# Recorded data:
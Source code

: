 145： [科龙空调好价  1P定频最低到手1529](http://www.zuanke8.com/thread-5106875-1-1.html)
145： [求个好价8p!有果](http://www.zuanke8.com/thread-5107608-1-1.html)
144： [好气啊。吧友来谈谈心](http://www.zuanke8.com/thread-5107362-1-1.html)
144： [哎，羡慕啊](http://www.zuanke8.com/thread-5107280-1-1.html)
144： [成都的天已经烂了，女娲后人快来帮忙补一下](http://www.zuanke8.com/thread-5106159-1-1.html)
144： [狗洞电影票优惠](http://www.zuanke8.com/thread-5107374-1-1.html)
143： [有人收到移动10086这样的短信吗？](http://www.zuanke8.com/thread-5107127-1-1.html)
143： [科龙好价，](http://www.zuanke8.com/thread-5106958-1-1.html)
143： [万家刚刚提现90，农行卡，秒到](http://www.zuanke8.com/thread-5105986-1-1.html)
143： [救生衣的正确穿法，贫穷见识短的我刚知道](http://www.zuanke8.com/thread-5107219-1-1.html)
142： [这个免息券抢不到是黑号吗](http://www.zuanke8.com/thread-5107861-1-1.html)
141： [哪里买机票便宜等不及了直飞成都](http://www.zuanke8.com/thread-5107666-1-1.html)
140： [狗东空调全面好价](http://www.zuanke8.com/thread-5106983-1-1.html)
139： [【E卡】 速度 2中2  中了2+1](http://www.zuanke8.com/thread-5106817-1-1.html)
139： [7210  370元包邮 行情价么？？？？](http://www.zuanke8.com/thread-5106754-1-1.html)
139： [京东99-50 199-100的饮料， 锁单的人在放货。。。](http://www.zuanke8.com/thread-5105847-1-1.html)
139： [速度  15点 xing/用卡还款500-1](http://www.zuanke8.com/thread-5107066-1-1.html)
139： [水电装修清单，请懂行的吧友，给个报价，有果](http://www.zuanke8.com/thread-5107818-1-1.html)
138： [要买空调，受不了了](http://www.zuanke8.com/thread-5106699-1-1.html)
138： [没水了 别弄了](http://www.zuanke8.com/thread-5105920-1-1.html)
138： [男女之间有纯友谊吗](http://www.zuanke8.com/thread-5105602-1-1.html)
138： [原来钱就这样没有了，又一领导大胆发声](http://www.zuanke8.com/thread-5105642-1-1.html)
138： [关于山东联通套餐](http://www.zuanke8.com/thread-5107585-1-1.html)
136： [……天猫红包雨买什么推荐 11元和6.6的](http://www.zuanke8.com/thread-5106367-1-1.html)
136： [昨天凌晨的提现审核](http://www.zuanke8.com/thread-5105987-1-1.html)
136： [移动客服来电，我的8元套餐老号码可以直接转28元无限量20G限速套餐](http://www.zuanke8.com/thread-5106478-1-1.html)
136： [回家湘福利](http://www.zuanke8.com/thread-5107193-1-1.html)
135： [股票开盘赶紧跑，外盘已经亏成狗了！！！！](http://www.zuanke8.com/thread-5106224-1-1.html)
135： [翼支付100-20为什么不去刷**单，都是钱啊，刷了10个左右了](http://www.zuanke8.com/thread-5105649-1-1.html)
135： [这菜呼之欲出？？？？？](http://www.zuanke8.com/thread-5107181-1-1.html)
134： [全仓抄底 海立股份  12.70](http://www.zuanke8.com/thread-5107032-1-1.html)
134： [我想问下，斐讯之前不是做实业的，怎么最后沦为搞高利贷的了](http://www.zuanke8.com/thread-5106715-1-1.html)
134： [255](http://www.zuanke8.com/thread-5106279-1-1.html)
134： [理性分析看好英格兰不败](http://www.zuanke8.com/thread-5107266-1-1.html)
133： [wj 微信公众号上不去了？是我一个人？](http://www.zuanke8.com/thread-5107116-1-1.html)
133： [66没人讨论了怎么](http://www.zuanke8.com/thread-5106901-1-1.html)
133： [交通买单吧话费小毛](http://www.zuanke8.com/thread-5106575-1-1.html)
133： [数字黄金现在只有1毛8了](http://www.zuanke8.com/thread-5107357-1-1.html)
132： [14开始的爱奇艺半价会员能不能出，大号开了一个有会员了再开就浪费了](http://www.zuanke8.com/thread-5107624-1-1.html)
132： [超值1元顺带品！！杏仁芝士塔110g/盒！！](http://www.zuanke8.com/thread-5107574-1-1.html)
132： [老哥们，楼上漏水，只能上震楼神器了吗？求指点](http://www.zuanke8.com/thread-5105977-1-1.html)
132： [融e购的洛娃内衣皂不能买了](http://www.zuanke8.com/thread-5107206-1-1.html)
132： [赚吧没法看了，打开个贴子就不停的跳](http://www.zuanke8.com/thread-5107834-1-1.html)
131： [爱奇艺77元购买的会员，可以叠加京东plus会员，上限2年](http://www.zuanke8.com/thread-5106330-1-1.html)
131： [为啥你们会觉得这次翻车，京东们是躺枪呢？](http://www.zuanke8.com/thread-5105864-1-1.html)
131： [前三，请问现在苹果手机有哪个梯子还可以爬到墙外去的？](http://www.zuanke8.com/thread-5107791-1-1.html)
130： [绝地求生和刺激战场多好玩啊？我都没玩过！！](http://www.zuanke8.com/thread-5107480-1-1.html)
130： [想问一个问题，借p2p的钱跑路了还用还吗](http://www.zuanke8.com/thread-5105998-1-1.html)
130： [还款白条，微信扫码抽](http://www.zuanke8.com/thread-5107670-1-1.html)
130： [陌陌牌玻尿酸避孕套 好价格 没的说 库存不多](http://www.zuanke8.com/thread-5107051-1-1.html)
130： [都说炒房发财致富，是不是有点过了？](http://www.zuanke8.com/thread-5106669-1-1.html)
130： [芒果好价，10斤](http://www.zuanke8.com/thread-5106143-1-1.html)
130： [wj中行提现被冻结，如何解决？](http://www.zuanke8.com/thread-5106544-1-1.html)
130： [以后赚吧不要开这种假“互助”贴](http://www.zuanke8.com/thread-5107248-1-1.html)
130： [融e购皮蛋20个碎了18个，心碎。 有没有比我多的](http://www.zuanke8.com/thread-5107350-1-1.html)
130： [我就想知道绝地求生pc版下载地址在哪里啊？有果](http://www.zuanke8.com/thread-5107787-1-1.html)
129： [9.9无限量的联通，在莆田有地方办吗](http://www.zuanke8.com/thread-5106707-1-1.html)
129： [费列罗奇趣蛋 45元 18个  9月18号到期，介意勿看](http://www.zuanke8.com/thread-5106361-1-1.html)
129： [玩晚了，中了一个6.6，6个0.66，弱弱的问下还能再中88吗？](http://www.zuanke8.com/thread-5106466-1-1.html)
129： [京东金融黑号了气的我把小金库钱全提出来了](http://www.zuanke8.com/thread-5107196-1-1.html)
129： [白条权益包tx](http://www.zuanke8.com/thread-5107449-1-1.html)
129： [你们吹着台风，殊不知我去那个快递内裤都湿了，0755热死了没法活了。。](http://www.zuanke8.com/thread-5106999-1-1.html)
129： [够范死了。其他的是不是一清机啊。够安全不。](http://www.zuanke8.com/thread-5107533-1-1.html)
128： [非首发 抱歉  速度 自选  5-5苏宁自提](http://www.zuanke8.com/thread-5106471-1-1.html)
---
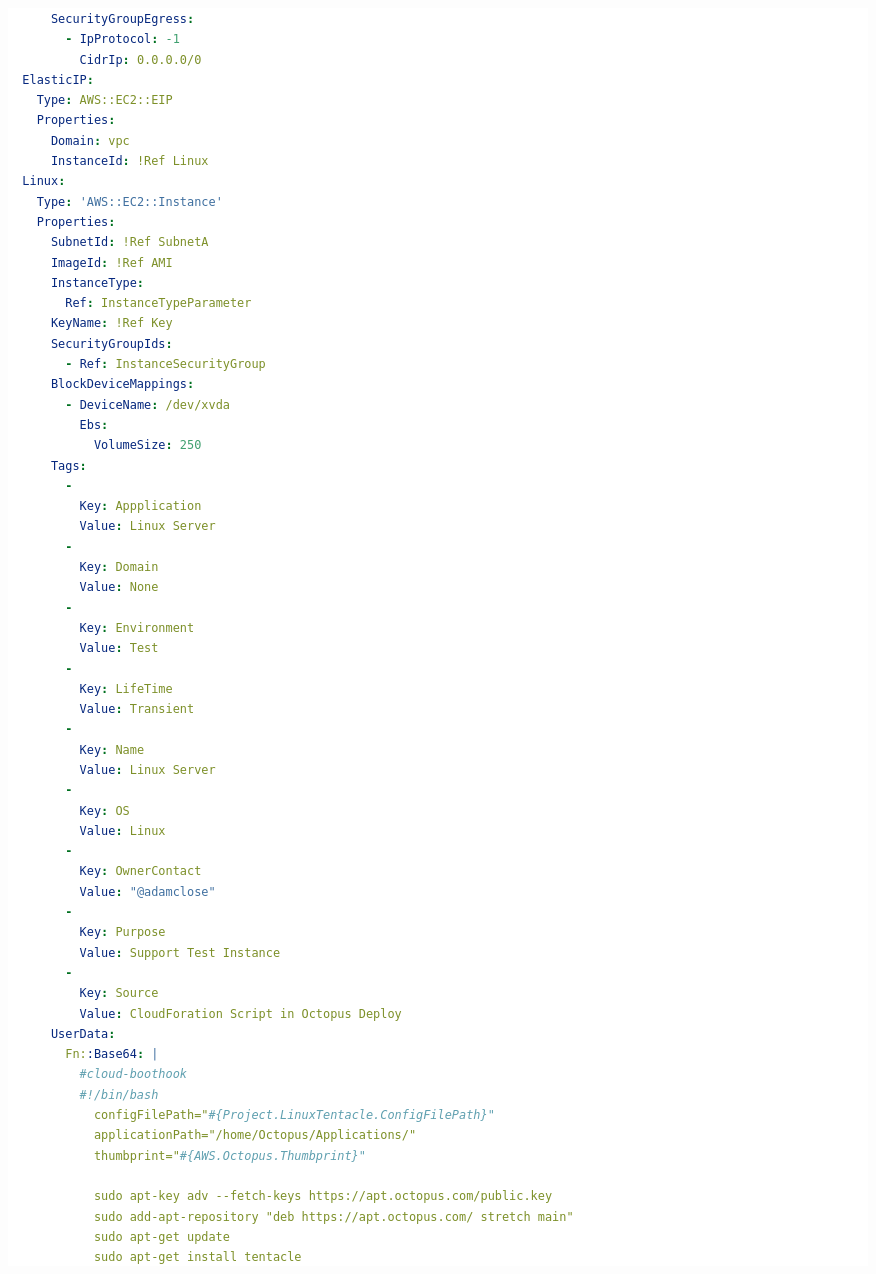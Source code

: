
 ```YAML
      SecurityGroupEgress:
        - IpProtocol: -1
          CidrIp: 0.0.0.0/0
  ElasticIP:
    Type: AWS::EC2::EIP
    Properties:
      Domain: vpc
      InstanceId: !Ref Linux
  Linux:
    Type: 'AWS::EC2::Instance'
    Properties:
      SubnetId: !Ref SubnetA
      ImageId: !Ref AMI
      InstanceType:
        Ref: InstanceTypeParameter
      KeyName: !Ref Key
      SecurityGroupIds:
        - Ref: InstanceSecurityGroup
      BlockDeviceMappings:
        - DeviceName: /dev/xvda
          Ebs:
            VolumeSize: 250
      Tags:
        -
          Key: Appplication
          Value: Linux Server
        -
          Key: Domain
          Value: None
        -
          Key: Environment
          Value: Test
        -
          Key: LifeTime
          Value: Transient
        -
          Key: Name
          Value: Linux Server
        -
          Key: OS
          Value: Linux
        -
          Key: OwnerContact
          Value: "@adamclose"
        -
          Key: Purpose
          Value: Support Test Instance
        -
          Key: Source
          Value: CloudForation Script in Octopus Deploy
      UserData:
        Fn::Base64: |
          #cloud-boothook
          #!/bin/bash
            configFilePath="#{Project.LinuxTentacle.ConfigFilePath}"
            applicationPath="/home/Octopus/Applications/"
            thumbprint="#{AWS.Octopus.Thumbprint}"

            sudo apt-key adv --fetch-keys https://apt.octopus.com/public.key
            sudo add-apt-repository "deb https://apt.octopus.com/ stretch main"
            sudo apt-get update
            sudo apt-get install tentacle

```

# What the task asks:
Both the line containing "131： [爱奇艺77元购买" and the line containing "130： [以后赚吧不要开这" belong in the answer. Print them and every line above that falls between them exactly, and no others.

# Solution to this exercise:
131： [爱奇艺77元购买的会员，可以叠加京东plus会员，上限2年](http://www.zuanke8.com/thread-5106330-1-1.html)
131： [为啥你们会觉得这次翻车，京东们是躺枪呢？](http://www.zuanke8.com/thread-5105864-1-1.html)
131： [前三，请问现在苹果手机有哪个梯子还可以爬到墙外去的？](http://www.zuanke8.com/thread-5107791-1-1.html)
130： [绝地求生和刺激战场多好玩啊？我都没玩过！！](http://www.zuanke8.com/thread-5107480-1-1.html)
130： [想问一个问题，借p2p的钱跑路了还用还吗](http://www.zuanke8.com/thread-5105998-1-1.html)
130： [还款白条，微信扫码抽](http://www.zuanke8.com/thread-5107670-1-1.html)
130： [陌陌牌玻尿酸避孕套 好价格 没的说 库存不多](http://www.zuanke8.com/thread-5107051-1-1.html)
130： [都说炒房发财致富，是不是有点过了？](http://www.zuanke8.com/thread-5106669-1-1.html)
130： [芒果好价，10斤](http://www.zuanke8.com/thread-5106143-1-1.html)
130： [wj中行提现被冻结，如何解决？](http://www.zuanke8.com/thread-5106544-1-1.html)
130： [以后赚吧不要开这种假“互助”贴](http://www.zuanke8.com/thread-5107248-1-1.html)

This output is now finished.